Career counselor for the Center for Career and Professional Development, Andrea Skimbo talks at the "Negotiating the Women's Wage Gap" event Feb. 28 in Maginnes Hall. The event was hosted by the Women's Center and the career center and aimed to teach students how to successfully negotiate their next job offer and earn equal wage. (Aminat Ologunebi/B&W Staff)

Addressing the gender wage gap: Career center and Women’s Center team up to promote awareness


This week, two Lehigh organizations teamed up to help students contextualize and combat the impact of the gender pay gap.

The Center for Career and Professional Development and the Women’s Center hosted “Negotiating the Women’s Wage Gap” on Feb. 28.

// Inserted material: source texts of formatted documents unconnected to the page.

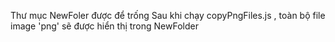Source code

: Thư mục NewFoler được để trống
Sau khi chạy copyPngFiles.js , toàn bộ file image 'png' sẽ được hiển thị trong NewFolder
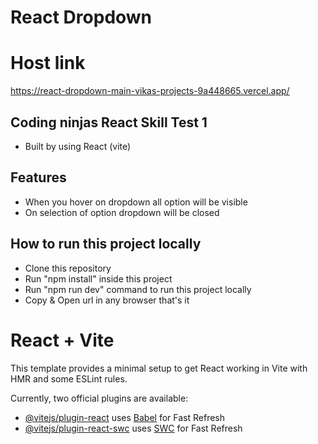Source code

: # React Dropdown
# Host link 
https://react-dropdown-main-vikas-projects-9a448665.vercel.app/

## Coding ninjas React Skill Test 1

- Built by using React (vite)

## Features

- When you hover on dropdown all option will be visible
- On selection of option dropdown will be closed


## How to run this project locally

- Clone this repository
- Run "npm install" inside this project
- Run "npm run dev" command to run this project locally
- Copy & Open url in any browser that's it 

# React + Vite

This template provides a minimal setup to get React working in Vite with HMR and some ESLint rules.

Currently, two official plugins are available:

- [@vitejs/plugin-react](https://github.com/vitejs/vite-plugin-react/blob/main/packages/plugin-react/README.md) uses [Babel](https://babeljs.io/) for Fast Refresh
- [@vitejs/plugin-react-swc](https://github.com/vitejs/vite-plugin-react-swc) uses [SWC](https://swc.rs/) for Fast Refresh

According to the American Association of University Women, median earnings for men in Pennsylvania in February were $50,976, compared to $40,214 for women — a difference of $10,762. Rita Jones, the director of the Women’s Center, said the history of the wage gap is long and complex.

“I think it has a lot to do with how society imagines people’s identities, and what they’re supposed to be good at, or what they’re not suited for,” Jones said. “When a body shows up in a space or in a role that people are not used to seeing that body in, I think there is a lot that goes into play from the people in that workspace. There’s lots of questions, there’s lots of ‘I don’t know what to expect,’ or ‘I heard that this body isn’t going to be able to do this.’ It’s really hard to account for one thing causing all these questions.”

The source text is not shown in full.